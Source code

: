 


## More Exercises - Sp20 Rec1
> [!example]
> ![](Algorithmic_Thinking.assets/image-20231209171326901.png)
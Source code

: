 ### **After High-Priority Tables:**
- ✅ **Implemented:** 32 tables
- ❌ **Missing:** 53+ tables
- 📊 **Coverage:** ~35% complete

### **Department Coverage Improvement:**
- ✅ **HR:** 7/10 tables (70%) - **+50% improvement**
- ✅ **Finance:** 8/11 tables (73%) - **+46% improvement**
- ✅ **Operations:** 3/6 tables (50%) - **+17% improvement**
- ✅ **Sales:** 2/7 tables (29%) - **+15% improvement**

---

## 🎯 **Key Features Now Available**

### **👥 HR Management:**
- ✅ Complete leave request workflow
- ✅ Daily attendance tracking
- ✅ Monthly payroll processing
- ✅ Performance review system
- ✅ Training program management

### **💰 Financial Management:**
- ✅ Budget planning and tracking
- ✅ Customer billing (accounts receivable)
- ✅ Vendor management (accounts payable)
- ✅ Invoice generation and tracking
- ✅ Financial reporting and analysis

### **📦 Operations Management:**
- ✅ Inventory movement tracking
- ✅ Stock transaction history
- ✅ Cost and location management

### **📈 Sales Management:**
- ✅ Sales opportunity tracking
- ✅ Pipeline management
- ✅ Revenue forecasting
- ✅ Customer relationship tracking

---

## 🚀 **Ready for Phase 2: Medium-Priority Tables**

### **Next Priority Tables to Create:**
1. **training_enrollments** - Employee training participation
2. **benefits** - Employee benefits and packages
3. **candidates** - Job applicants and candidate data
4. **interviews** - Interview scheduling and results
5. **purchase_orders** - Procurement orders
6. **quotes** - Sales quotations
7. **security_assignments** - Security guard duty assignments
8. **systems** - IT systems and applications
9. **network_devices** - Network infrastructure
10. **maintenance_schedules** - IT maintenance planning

What is needed:
Exactly the lines from the one with "7. **security_assignments** - Security" through the last line of the listing above must make up your answer.

Task answer:
7. **security_assignments** - Security guard duty assignments
8. **systems** - IT systems and applications
9. **network_devices** - Network infrastructure
10. **maintenance_schedules** - IT maintenance planning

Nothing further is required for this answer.